Jim:
> BTW, white audiences seem to buy much more rap music than Black ones.
> I don't know if it's disproportionate or not.
My understanding is that initially, when the genre first emerged in the 1980s, the conventional black stations refused to play the stuff, and it is white college stations that started promoting it, evidently because it was sufficiently weird and countercultural. A few years later, this niche swallowed the entire industry (just like the Nike shoes) and the genre became more "acceptable" by the establishment, to the point that whites (line Eminem) could do it. My unscientific observation is that this genre has an appeal to mostly adolescent crowd, both urban blacks and suburban whites, because of it shock value and vulgarity. I also observed that for many suburban whites it is basically a "safe" form of saying "fuck you" to teachers and parents when played on their car radios - but otherwise these folk feel very threatened by blacks, and would not set their feet in the inner city.
My beef is not really with the genre itself, some of which seems interesting, especially when it fuses with reggae, but with how it is being used in this country's culture: a silly regression to adolescence that seem to dominated the US pop culture and use music (not just rap, but rock in general) for its in-your-face shock value - as an obnoxious noise and an expression of male aggression rather than an art form. The same thing can be said about dress - as "Pornification of America" piece in Boston Globe posted earlier to this list suggests. It is understandable when adolescent boys and girls do that, but it becomes truly pathetic when adults, chronologically in their forties and fifties but regressing to the mental age of 14 embrace this form of cultural values and behavior.

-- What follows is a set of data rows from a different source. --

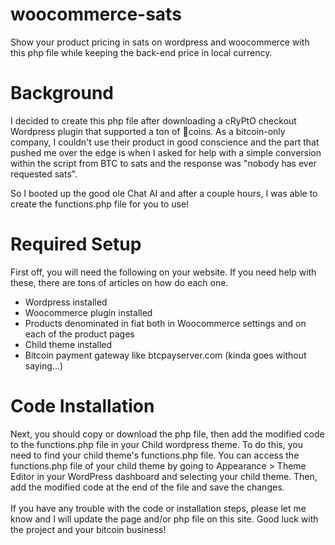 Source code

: # woocommerce-sats
Show your product pricing in sats on wordpress and woocommerce with this php file while keeping the back-end price in local currency.

<H1>Background</H1>
I decided to create this php file after downloading a cRyPtO checkout Wordpress plugin that supported a ton of 💩coins. As a bitcoin-only company, I couldn't use their product in good conscience and the part that pushed me over the edge is when I asked for help with a simple conversion within the script from BTC to sats and the response was "nobody has ever requested sats".
</p>
So I booted up the good ole Chat AI and after a couple hours, I was able to create the functions.php file for you to use!

<H1>Required Setup</H1>
First off, you will need the following on your website. If you need help with these, there are tons of articles on how do each one.
<ul>
  <li>Wordpress installed</li>
  <li>Woocommerce plugin installed</li>
  <li>Products denominated in fiat both in Woocommerce settings and on each of the product pages</li>
  <li>Child theme installed</li>
  <li>Bitcoin payment gateway like btcpayserver.com (kinda goes without saying...)</li>
</ul>
<H1>Code Installation</H1>
Next, you should copy or download the php file, then add the modified code to the functions.php file in your Child wordpress theme. To do this, you need to find your child theme's functions.php file. You can access the functions.php file of your child theme by going to Appearance > Theme Editor in your WordPress dashboard and selecting your child theme. Then, add the modified code at the end of the file and save the changes.
</br>
<br>
If you have any trouble with the code or installation steps, please let me know and I will update the page and/or php file on this site. Good luck with the project and your bitcoin business!

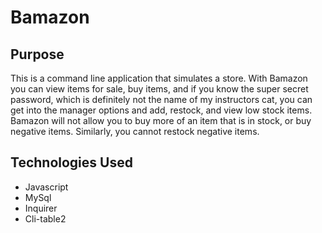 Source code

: # Bamazon

## Purpose

This is a  command line application that simulates a store. With Bamazon you can view items for sale, buy items, and if you know the super secret password, which is definitely not the name of my instructors cat, you can get into the manager options and add, restock, and view low stock items. Bamazon will not allow you to buy more of an item that is in stock, or buy negative items. Similarly, you cannot restock negative items. 

## Technologies Used

* Javascript
* MySql
* Inquirer
* Cli-table2  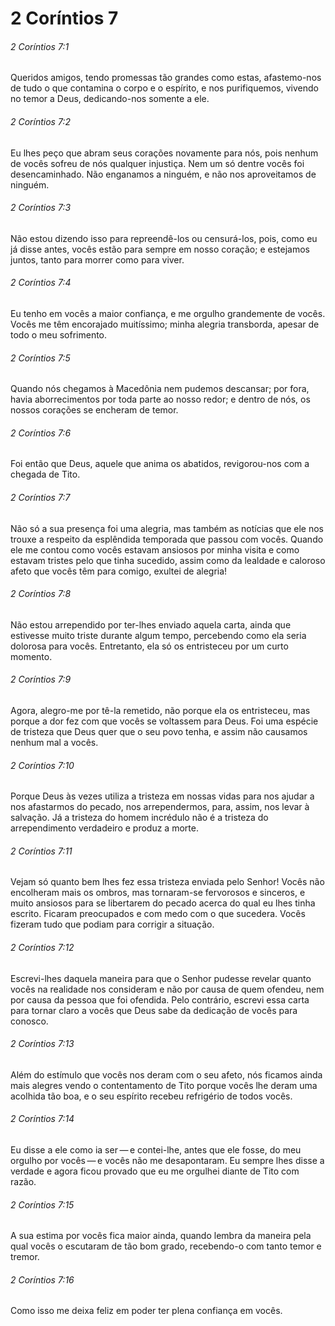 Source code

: # 2 Coríntios 7

###### 2 Coríntios 7:1

Queridos amigos, tendo promessas tão grandes como estas, afastemo-nos de tudo o que contamina o corpo e o espírito, e nos purifiquemos, vivendo no temor a Deus, dedicando-nos somente a ele.

###### 2 Coríntios 7:2

Eu lhes peço que abram seus corações novamente para nós, pois nenhum de vocês sofreu de nós qualquer injustiça. Nem um só dentre vocês foi desencaminhado. Não enganamos a ninguém, e não nos aproveitamos de ninguém.

###### 2 Coríntios 7:3

Não estou dizendo isso para repreendê-los ou censurá-los, pois, como eu já disse antes, vocês estão para sempre em nosso coração; e estejamos juntos, tanto para morrer como para viver.

###### 2 Coríntios 7:4

Eu tenho em vocês a maior confiança, e me orgulho grandemente de vocês. Vocês me têm encorajado muitíssimo; minha alegria transborda, apesar de todo o meu sofrimento.

###### 2 Coríntios 7:5

Quando nós chegamos à Macedônia nem pudemos descansar; por fora, havia aborrecimentos por toda parte ao nosso redor; e dentro de nós, os nossos corações se encheram de temor.

###### 2 Coríntios 7:6

Foi então que Deus, aquele que anima os abatidos, revigorou-nos com a chegada de Tito.

###### 2 Coríntios 7:7

Não só a sua presença foi uma alegria, mas também as notícias que ele nos trouxe a respeito da esplêndida temporada que passou com vocês. Quando ele me contou como vocês estavam ansiosos por minha visita e como estavam tristes pelo que tinha sucedido, assim como da lealdade e caloroso afeto que vocês têm para comigo, exultei de alegria!

###### 2 Coríntios 7:8

Não estou arrependido por ter-lhes enviado aquela carta, ainda que estivesse muito triste durante algum tempo, percebendo como ela seria dolorosa para vocês. Entretanto, ela só os entristeceu por um curto momento.

###### 2 Coríntios 7:9

Agora, alegro-me por tê-la remetido, não porque ela os entristeceu, mas porque a dor fez com que vocês se voltassem para Deus. Foi uma espécie de tristeza que Deus quer que o seu povo tenha, e assim não causamos nenhum mal a vocês.

###### 2 Coríntios 7:10

Porque Deus às vezes utiliza a tristeza em nossas vidas para nos ajudar a nos afastarmos do pecado, nos arrependermos, para, assim, nos levar à salvação. Já a tristeza do homem incrédulo não é a tristeza do arrependimento verdadeiro e produz a morte.

###### 2 Coríntios 7:11

Vejam só quanto bem lhes fez essa tristeza enviada pelo Senhor! Vocês não encolheram mais os ombros, mas tornaram-se fervorosos e sinceros, e muito ansiosos para se libertarem do pecado acerca do qual eu lhes tinha escrito. Ficaram preocupados e com medo com o que sucedera. Vocês fizeram tudo que podiam para corrigir a situação.

###### 2 Coríntios 7:12

Escrevi-lhes daquela maneira para que o Senhor pudesse revelar quanto vocês na realidade nos consideram e não por causa de quem ofendeu, nem por causa da pessoa que foi ofendida. Pelo contrário, escrevi essa carta para tornar claro a vocês que Deus sabe da dedicação de vocês para conosco.

###### 2 Coríntios 7:13

Além do estímulo que vocês nos deram com o seu afeto, nós ficamos ainda mais alegres vendo o contentamento de Tito porque vocês lhe deram uma acolhida tão boa, e o seu espírito recebeu refrigério de todos vocês.

###### 2 Coríntios 7:14

Eu disse a ele como ia ser — e contei-lhe, antes que ele fosse, do meu orgulho por vocês — e vocês não me desapontaram. Eu sempre lhes disse a verdade e agora ficou provado que eu me orgulhei diante de Tito com razão.

###### 2 Coríntios 7:15

A sua estima por vocês fica maior ainda, quando lembra da maneira pela qual vocês o escutaram de tão bom grado, recebendo-o com tanto temor e tremor.

###### 2 Coríntios 7:16

Como isso me deixa feliz em poder ter plena confiança em vocês.

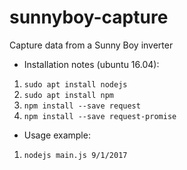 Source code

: # sunnyboy-capture
Capture data from a Sunny Boy inverter

* Installation notes (ubuntu 16.04):
1) `sudo apt install nodejs` 
1) `sudo apt install npm`
1) `npm install --save request`
1) `npm install --save request-promise`

* Usage example:
1) `nodejs main.js 9/1/2017`

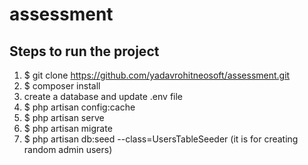 # assessment

## Steps to run the project
1. $ git clone https://github.com/yadavrohitneosoft/assessment.git
2. $ composer install 
3. create a database and update .env file
4. $ php artisan config:cache
5. $ php artisan serve
6. $ php artisan migrate
7. $ php artisan db:seed --class=UsersTableSeeder  (it is for creating random admin users) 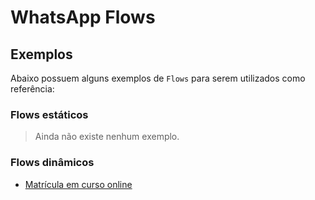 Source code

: # WhatsApp Flows

## Exemplos

Abaixo possuem alguns exemplos de `Flows` para serem utilizados como referência:

### Flows estáticos

> Ainda não existe nenhum exemplo.

### Flows dinâmicos

- [Matrícula em curso online](course-registration/README.md)
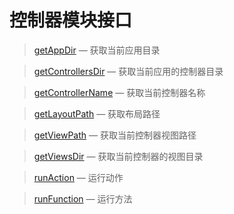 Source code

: 控制器模块接口
==============

> [getAppDir](https://coding.net/u/emerge/p/asp-vc-framework/git/blob/master/Docs/Api/Controller/getAppDir.md) &mdash; 获取当前应用目录

> [getControllersDir](https://coding.net/u/emerge/p/asp-vc-framework/git/blob/master/Docs/Api/Controller/getControllersDir.md) &mdash; 获取当前应用的控制器目录

> [getControllerName](https://coding.net/u/emerge/p/asp-vc-framework/git/blob/master/Docs/Api/Controller/getControllerName.md) &mdash; 获取当前控制器名称

> [getLayoutPath](https://coding.net/u/emerge/p/asp-vc-framework/git/blob/master/Docs/Api/Controller/getLayoutPath.md) &mdash; 获取布局路径

> [getViewPath](https://coding.net/u/emerge/p/asp-vc-framework/git/blob/master/Docs/Api/Controller/getViewPath.md) &mdash; 获取当前控制器视图路径

> [getViewsDir](https://coding.net/u/emerge/p/asp-vc-framework/git/blob/master/Docs/Api/Controller/getViewsDir.md) &mdash; 获取当前控制器的视图目录

> [runAction](https://coding.net/u/emerge/p/asp-vc-framework/git/blob/master/Docs/Api/Controller/runAction.md) &mdash; 运行动作

> [runFunction](https://coding.net/u/emerge/p/asp-vc-framework/git/blob/master/Docs/Api/Controller/runFunction.md) &mdash; 运行方法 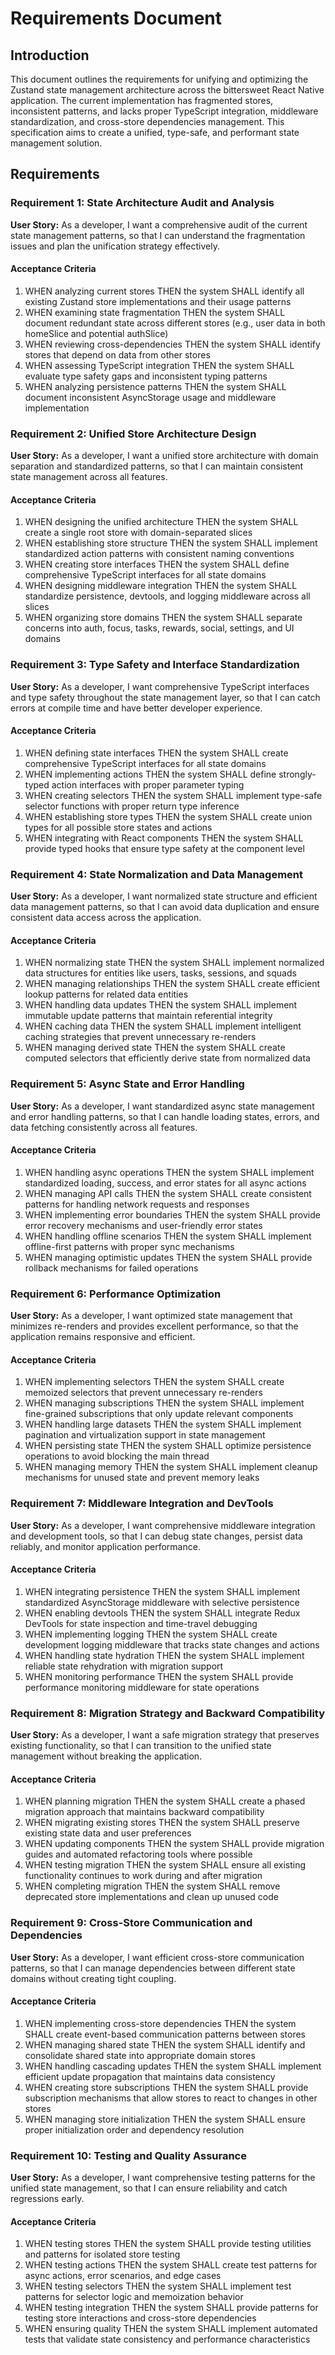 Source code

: # Requirements Document

## Introduction

This document outlines the requirements for unifying and optimizing the Zustand state management architecture across the bittersweet React Native application. The current implementation has fragmented stores, inconsistent patterns, and lacks proper TypeScript integration, middleware standardization, and cross-store dependencies management. This specification aims to create a unified, type-safe, and performant state management solution.

## Requirements

### Requirement 1: State Architecture Audit and Analysis

**User Story:** As a developer, I want a comprehensive audit of the current state management patterns, so that I can understand the fragmentation issues and plan the unification strategy effectively.

#### Acceptance Criteria

1. WHEN analyzing current stores THEN the system SHALL identify all existing Zustand store implementations and their usage patterns
2. WHEN examining state fragmentation THEN the system SHALL document redundant state across different stores (e.g., user data in both homeSlice and potential authSlice)
3. WHEN reviewing cross-dependencies THEN the system SHALL identify stores that depend on data from other stores
4. WHEN assessing TypeScript integration THEN the system SHALL evaluate type safety gaps and inconsistent typing patterns
5. WHEN analyzing persistence patterns THEN the system SHALL document inconsistent AsyncStorage usage and middleware implementation

### Requirement 2: Unified Store Architecture Design

**User Story:** As a developer, I want a unified store architecture with domain separation and standardized patterns, so that I can maintain consistent state management across all features.

#### Acceptance Criteria

1. WHEN designing the unified architecture THEN the system SHALL create a single root store with domain-separated slices
2. WHEN establishing store structure THEN the system SHALL implement standardized action patterns with consistent naming conventions
3. WHEN creating store interfaces THEN the system SHALL define comprehensive TypeScript interfaces for all state domains
4. WHEN designing middleware integration THEN the system SHALL standardize persistence, devtools, and logging middleware across all slices
5. WHEN organizing store domains THEN the system SHALL separate concerns into auth, focus, tasks, rewards, social, settings, and UI domains

### Requirement 3: Type Safety and Interface Standardization

**User Story:** As a developer, I want comprehensive TypeScript interfaces and type safety throughout the state management layer, so that I can catch errors at compile time and have better developer experience.

#### Acceptance Criteria

1. WHEN defining state interfaces THEN the system SHALL create comprehensive TypeScript interfaces for all state domains
2. WHEN implementing actions THEN the system SHALL define strongly-typed action interfaces with proper parameter typing
3. WHEN creating selectors THEN the system SHALL implement type-safe selector functions with proper return type inference
4. WHEN establishing store types THEN the system SHALL create union types for all possible store states and actions
5. WHEN integrating with React components THEN the system SHALL provide typed hooks that ensure type safety at the component level

### Requirement 4: State Normalization and Data Management

**User Story:** As a developer, I want normalized state structure and efficient data management patterns, so that I can avoid data duplication and ensure consistent data access across the application.

#### Acceptance Criteria

1. WHEN normalizing state THEN the system SHALL implement normalized data structures for entities like users, tasks, sessions, and squads
2. WHEN managing relationships THEN the system SHALL create efficient lookup patterns for related data entities
3. WHEN handling data updates THEN the system SHALL implement immutable update patterns that maintain referential integrity
4. WHEN caching data THEN the system SHALL implement intelligent caching strategies that prevent unnecessary re-renders
5. WHEN managing derived state THEN the system SHALL create computed selectors that efficiently derive state from normalized data

### Requirement 5: Async State and Error Handling

**User Story:** As a developer, I want standardized async state management and error handling patterns, so that I can handle loading states, errors, and data fetching consistently across all features.

#### Acceptance Criteria

1. WHEN handling async operations THEN the system SHALL implement standardized loading, success, and error states for all async actions
2. WHEN managing API calls THEN the system SHALL create consistent patterns for handling network requests and responses
3. WHEN implementing error boundaries THEN the system SHALL provide error recovery mechanisms and user-friendly error states
4. WHEN handling offline scenarios THEN the system SHALL implement offline-first patterns with proper sync mechanisms
5. WHEN managing optimistic updates THEN the system SHALL provide rollback mechanisms for failed operations

### Requirement 6: Performance Optimization

**User Story:** As a developer, I want optimized state management that minimizes re-renders and provides excellent performance, so that the application remains responsive and efficient.

#### Acceptance Criteria

1. WHEN implementing selectors THEN the system SHALL create memoized selectors that prevent unnecessary re-renders
2. WHEN managing subscriptions THEN the system SHALL implement fine-grained subscriptions that only update relevant components
3. WHEN handling large datasets THEN the system SHALL implement pagination and virtualization support in state management
4. WHEN persisting state THEN the system SHALL optimize persistence operations to avoid blocking the main thread
5. WHEN managing memory THEN the system SHALL implement cleanup mechanisms for unused state and prevent memory leaks

### Requirement 7: Middleware Integration and DevTools

**User Story:** As a developer, I want comprehensive middleware integration and development tools, so that I can debug state changes, persist data reliably, and monitor application performance.

#### Acceptance Criteria

1. WHEN integrating persistence THEN the system SHALL implement standardized AsyncStorage middleware with selective persistence
2. WHEN enabling devtools THEN the system SHALL integrate Redux DevTools for state inspection and time-travel debugging
3. WHEN implementing logging THEN the system SHALL create development logging middleware that tracks state changes and actions
4. WHEN handling state hydration THEN the system SHALL implement reliable state rehydration with migration support
5. WHEN monitoring performance THEN the system SHALL provide performance monitoring middleware for state operations

### Requirement 8: Migration Strategy and Backward Compatibility

**User Story:** As a developer, I want a safe migration strategy that preserves existing functionality, so that I can transition to the unified state management without breaking the application.

#### Acceptance Criteria

1. WHEN planning migration THEN the system SHALL create a phased migration approach that maintains backward compatibility
2. WHEN migrating existing stores THEN the system SHALL preserve existing state data and user preferences
3. WHEN updating components THEN the system SHALL provide migration guides and automated refactoring tools where possible
4. WHEN testing migration THEN the system SHALL ensure all existing functionality continues to work during and after migration
5. WHEN completing migration THEN the system SHALL remove deprecated store implementations and clean up unused code

### Requirement 9: Cross-Store Communication and Dependencies

**User Story:** As a developer, I want efficient cross-store communication patterns, so that I can manage dependencies between different state domains without creating tight coupling.

#### Acceptance Criteria

1. WHEN implementing cross-store dependencies THEN the system SHALL create event-based communication patterns between stores
2. WHEN managing shared state THEN the system SHALL identify and consolidate shared state into appropriate domain stores
3. WHEN handling cascading updates THEN the system SHALL implement efficient update propagation that maintains data consistency
4. WHEN creating store subscriptions THEN the system SHALL provide subscription mechanisms that allow stores to react to changes in other stores
5. WHEN managing store initialization THEN the system SHALL ensure proper initialization order and dependency resolution

### Requirement 10: Testing and Quality Assurance

**User Story:** As a developer, I want comprehensive testing patterns for the unified state management, so that I can ensure reliability and catch regressions early.

#### Acceptance Criteria

1. WHEN testing stores THEN the system SHALL provide testing utilities and patterns for isolated store testing
2. WHEN testing actions THEN the system SHALL create test patterns for async actions, error scenarios, and edge cases
3. WHEN testing selectors THEN the system SHALL implement test patterns for selector logic and memoization behavior
4. WHEN testing integration THEN the system SHALL provide patterns for testing store interactions and cross-store dependencies
5. WHEN ensuring quality THEN the system SHALL implement automated tests that validate state consistency and performance characteristics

I generally find the US culture to be high on bombast and hyperbole, and lacking finesse and nuances - everything seems to be right in your face and over your head with hammer to make sure that everybody gets it. Americans also tend to be louder and more obnoxious in public places than most other nationalities. Therefore, this cultural regression to adolescence seems to be yet another manifestation of the US silliness and arrogance - which I (an most foreigners) find highly annoying.